## DATA

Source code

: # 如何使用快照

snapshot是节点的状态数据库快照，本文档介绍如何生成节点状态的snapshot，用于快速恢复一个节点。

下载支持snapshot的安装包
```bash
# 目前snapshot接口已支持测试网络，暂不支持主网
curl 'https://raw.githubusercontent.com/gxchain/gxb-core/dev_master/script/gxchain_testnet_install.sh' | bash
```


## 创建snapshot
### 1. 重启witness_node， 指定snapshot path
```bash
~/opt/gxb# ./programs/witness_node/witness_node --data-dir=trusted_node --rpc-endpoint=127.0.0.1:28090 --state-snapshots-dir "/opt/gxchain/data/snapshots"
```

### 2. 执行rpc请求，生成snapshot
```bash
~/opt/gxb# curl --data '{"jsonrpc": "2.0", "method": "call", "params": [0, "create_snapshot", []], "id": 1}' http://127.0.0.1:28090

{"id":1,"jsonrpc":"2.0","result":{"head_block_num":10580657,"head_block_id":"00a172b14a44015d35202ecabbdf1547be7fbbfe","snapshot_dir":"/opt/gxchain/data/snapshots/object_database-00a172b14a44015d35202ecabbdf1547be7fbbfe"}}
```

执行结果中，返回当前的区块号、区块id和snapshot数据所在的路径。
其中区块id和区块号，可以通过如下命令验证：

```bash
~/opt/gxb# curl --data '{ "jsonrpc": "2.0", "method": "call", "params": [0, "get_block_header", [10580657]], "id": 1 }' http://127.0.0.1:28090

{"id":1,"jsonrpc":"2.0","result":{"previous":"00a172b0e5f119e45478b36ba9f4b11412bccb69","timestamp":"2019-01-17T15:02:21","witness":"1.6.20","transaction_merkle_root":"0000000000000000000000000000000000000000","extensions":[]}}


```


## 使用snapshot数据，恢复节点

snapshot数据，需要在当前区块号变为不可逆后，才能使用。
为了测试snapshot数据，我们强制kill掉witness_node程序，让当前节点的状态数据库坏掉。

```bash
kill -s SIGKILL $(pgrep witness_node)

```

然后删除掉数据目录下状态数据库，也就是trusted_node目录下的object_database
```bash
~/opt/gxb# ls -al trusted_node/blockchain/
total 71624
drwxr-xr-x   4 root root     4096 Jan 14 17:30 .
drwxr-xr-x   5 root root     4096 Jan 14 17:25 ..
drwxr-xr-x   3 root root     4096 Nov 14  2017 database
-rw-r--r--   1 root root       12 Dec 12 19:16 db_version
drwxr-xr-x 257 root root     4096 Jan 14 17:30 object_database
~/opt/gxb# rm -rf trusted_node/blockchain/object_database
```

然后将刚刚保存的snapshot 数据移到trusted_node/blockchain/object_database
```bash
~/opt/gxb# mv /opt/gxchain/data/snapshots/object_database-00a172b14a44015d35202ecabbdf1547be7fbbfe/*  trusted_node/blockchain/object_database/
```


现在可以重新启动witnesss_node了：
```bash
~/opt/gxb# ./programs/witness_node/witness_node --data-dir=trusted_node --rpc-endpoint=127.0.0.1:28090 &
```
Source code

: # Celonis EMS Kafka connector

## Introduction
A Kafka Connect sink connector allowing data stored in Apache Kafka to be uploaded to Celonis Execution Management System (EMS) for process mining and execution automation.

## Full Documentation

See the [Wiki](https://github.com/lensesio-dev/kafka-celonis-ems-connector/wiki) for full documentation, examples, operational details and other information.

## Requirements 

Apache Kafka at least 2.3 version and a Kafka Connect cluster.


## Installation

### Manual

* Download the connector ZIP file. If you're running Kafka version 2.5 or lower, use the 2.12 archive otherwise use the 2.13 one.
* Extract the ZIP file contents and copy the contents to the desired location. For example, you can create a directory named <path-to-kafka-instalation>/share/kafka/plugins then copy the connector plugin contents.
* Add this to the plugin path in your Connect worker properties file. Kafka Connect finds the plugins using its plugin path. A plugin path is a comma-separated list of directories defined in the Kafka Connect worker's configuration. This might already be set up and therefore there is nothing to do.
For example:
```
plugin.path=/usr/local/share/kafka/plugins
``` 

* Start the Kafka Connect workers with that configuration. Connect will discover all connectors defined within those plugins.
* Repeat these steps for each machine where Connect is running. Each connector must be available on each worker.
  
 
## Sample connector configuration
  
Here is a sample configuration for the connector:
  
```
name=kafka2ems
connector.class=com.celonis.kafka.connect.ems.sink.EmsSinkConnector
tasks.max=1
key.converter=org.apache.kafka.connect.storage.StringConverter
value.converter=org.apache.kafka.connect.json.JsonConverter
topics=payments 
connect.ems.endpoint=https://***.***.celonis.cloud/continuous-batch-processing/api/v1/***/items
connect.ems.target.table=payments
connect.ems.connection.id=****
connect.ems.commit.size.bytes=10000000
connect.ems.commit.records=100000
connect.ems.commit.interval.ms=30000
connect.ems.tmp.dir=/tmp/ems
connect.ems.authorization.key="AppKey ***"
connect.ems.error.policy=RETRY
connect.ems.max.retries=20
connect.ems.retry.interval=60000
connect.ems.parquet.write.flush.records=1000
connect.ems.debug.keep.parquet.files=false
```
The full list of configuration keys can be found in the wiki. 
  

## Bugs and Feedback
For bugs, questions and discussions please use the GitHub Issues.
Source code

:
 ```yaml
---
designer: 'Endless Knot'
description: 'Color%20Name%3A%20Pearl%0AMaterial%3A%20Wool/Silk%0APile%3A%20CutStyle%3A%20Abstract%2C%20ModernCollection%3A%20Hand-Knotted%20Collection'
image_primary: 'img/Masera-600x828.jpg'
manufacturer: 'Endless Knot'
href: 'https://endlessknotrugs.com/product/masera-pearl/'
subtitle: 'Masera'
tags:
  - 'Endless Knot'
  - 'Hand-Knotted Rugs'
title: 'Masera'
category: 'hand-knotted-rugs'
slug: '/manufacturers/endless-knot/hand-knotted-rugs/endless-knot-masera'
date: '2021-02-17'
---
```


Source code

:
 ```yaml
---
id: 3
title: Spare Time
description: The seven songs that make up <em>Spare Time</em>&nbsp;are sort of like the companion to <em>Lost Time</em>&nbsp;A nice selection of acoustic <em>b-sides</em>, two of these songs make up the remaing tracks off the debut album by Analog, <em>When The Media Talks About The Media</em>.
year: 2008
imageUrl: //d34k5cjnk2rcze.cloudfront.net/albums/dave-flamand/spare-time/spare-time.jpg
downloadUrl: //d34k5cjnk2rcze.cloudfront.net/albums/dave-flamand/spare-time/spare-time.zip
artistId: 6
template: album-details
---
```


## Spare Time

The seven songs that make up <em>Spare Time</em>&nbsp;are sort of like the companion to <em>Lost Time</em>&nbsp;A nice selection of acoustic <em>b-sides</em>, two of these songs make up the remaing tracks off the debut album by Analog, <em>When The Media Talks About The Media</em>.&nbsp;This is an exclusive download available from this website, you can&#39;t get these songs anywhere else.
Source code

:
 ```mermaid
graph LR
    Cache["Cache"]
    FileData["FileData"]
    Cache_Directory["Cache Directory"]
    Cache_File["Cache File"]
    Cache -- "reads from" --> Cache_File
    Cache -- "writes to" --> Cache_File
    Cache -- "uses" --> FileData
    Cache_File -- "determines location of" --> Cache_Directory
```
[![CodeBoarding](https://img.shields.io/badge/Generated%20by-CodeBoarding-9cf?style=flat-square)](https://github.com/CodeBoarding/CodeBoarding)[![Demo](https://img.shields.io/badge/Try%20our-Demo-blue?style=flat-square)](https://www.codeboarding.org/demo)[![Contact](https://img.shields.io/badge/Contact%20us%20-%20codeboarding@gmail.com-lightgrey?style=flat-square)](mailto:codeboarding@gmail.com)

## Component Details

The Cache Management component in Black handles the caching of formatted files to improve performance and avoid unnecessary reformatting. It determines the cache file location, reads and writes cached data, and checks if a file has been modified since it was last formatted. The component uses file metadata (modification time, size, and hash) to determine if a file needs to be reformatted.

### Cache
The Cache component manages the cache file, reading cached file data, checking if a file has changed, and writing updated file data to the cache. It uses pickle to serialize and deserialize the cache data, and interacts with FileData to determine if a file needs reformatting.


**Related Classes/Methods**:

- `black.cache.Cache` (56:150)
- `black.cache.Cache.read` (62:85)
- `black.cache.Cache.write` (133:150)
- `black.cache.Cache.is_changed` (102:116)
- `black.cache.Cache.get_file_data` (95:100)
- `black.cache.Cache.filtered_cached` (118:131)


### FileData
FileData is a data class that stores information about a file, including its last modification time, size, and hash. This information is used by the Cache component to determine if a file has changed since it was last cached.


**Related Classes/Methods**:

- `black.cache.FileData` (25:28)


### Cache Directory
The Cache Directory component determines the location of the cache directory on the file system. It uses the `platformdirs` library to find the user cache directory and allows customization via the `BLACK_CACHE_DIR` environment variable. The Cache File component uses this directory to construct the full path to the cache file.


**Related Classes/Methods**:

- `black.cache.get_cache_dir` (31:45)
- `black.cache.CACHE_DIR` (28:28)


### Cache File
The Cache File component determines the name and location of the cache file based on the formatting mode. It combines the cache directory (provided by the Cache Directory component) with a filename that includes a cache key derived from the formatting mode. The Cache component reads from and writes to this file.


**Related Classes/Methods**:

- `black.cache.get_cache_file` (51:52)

## WHAT IS NEEDED
Look above for the line with "### Cache Directory"; retype exactly that line, every line after it up to the line with "### Cache File", and that line too, nothing else.

## ANSWER
### Cache Directory
The Cache Directory component determines the location of the cache directory on the file system. It uses the `platformdirs` library to find the user cache directory and allows customization via the `BLACK_CACHE_DIR` environment variable. The Cache File component uses this directory to construct the full path to the cache file.


**Related Classes/Methods**:

- `black.cache.get_cache_dir` (31:45)
- `black.cache.CACHE_DIR` (28:28)


### Cache File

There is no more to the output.